I’m of two minds about this article by Massimo Pigliucci. While I continue to be dismissive of the claim that there is anything of substance in the Gettier examples I can agree that there may be progress in the game of clearly expressing why that is the case. But the role of philosophers in advancing that progress is often more obstructive than constructive.
My own initial response to the Gettier problems was basically what Pigliucci refers to as the false premise objection – namely that the claimed “justification” for the belief in the allegedly problematic cases may be make the belief “excusable” or “blameless” but is not justification in the intended (logical) sense because it is based on a false premise. And my respect for the discipline is not enhanced by the proposed example of “more sophisticated Gettier cases that do not seem to depend on false premises”.

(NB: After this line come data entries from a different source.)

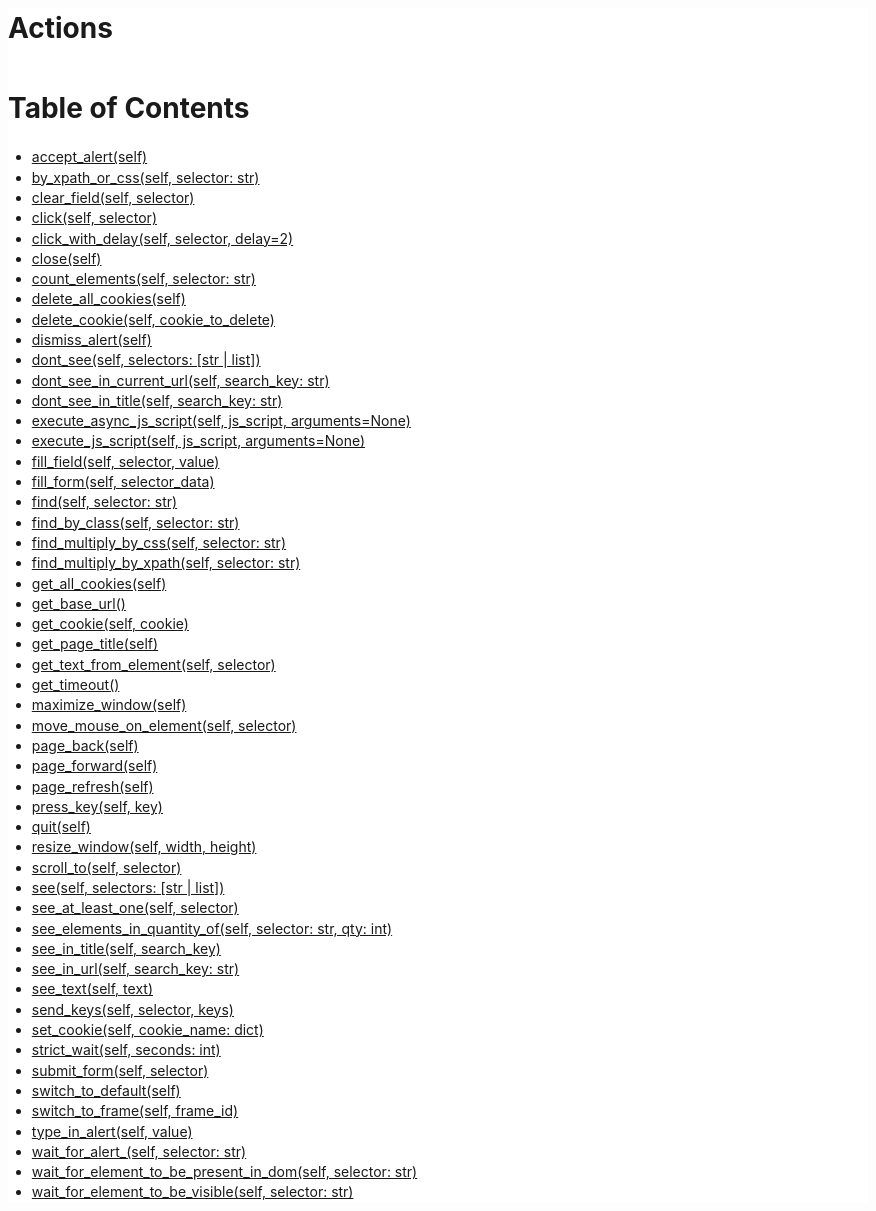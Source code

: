 # Actions

# Table of Contents

- [accept_alert(self)](#accept_alertself)
- [by_xpath_or_css(self, selector: str)](#by_xpath_or_cssselfselector:str)
- [clear_field(self, selector)](#clear_fieldselfselector)
- [click(self, selector)](#clickselfselector)
- [click_with_delay(self, selector, delay=2)](#click_with_delayselfselectordelay=2)
- [close(self)](#closeself)
- [count_elements(self, selector: str)](#count_elementsselfselector:str)
- [delete_all_cookies(self)](#delete_all_cookiesself)
- [delete_cookie(self, cookie_to_delete)](#delete_cookieselfcookie_to_delete)
- [dismiss_alert(self)](#dismiss_alertself)
- [dont_see(self, selectors: [str | list])](#dont_seeselfselectors:[str|list])
- [dont_see_in_current_url(self, search_key: str)](#dont_see_in_current_urlselfsearch_key:str)
- [dont_see_in_title(self, search_key: str)](#dont_see_in_titleselfsearch_key:str)
- [execute_async_js_script(self, js_script, arguments=None)](#execute_async_js_scriptselfjs_scriptarguments=None)
- [execute_js_script(self, js_script, arguments=None)](#execute_js_scriptselfjs_scriptarguments=None)
- [fill_field(self, selector, value)](#fill_fieldselfselectorvalue)
- [fill_form(self, selector_data)](#fill_formselfselector_data)
- [find(self, selector: str)](#findselfselector:str)
- [find_by_class(self, selector: str)](#find_by_classselfselector:str)
- [find_multiply_by_css(self, selector: str)](#find_multiply_by_cssselfselector:str)
- [find_multiply_by_xpath(self, selector: str)](#find_multiply_by_xpathselfselector:str)
- [get_all_cookies(self)](#get_all_cookiesself)
- [get_base_url()](#get_base_url)
- [get_cookie(self, cookie)](#get_cookieselfcookie)
- [get_page_title(self)](#get_page_titleself)
- [get_text_from_element(self, selector)](#get_text_from_elementselfselector)
- [get_timeout()](#get_timeout)
- [maximize_window(self)](#maximize_windowself)
- [move_mouse_on_element(self, selector)](#move_mouse_on_elementselfselector)
- [page_back(self)](#page_backself)
- [page_forward(self)](#page_forwardself)
- [page_refresh(self)](#page_refreshself)
- [press_key(self, key)](#press_keyselfkey)
- [quit(self)](#quitself)
- [resize_window(self, width, height)](#resize_windowselfwidthheight)
- [scroll_to(self, selector)](#scroll_toselfselector)
- [see(self, selectors: [str | list])](#seeselfselectors:[str|list])
- [see_at_least_one(self, selector)](#see_at_least_oneselfselector)
- [see_elements_in_quantity_of(self, selector: str, qty: int)](#see_elements_in_quantity_ofselfselector:strqty:int)
- [see_in_title(self, search_key)](#see_in_titleselfsearch_key)
- [see_in_url(self, search_key: str)](#see_in_urlselfsearch_key:str)
- [see_text(self, text)](#see_textselftext)
- [send_keys(self, selector, keys)](#send_keysselfselectorkeys)
- [set_cookie(self, cookie_name: dict)](#set_cookieselfcookie_name:dict)
- [strict_wait(self, seconds: int)](#strict_waitselfseconds:int)
- [submit_form(self, selector)](#submit_formselfselector)
- [switch_to_default(self)](#switch_to_defaultself)
- [switch_to_frame(self, frame_id)](#switch_to_frameselfframe_id)
- [type_in_alert(self, value)](#type_in_alertselfvalue)
- [wait_for_alert_(self, selector: str)](#wait_for_alert_selfselector:str)
- [wait_for_element_to_be_present_in_dom(self, selector: str)](#wait_for_element_to_be_present_in_domselfselector:str)
- [wait_for_element_to_be_visible(self, selector: str)](#wait_for_element_to_be_visibleselfselector:str)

What Pigliucci proposes is as follows:
I am walking through Central Park and I see a dog in the distance. I instantly form the belief that there is a dog in the park. This belief is justified by direct observation. It is also true, because as it happens there really is a dog in the park. Problem is, it’s not the one I saw! The latter was, in fact, a robotic dog unleashed by members of the engineering team from Bronx High School. So my belief is justified (it was formed by normally reliable visual inspection), true (there is indeed a dog in the park), and arrived at without relying on any false premise .
But here the “justification” clearly involves the false premise that what looks like a dog is a dog. Without that premise, any claim of justification “by direct observation” is just clearly nonsense.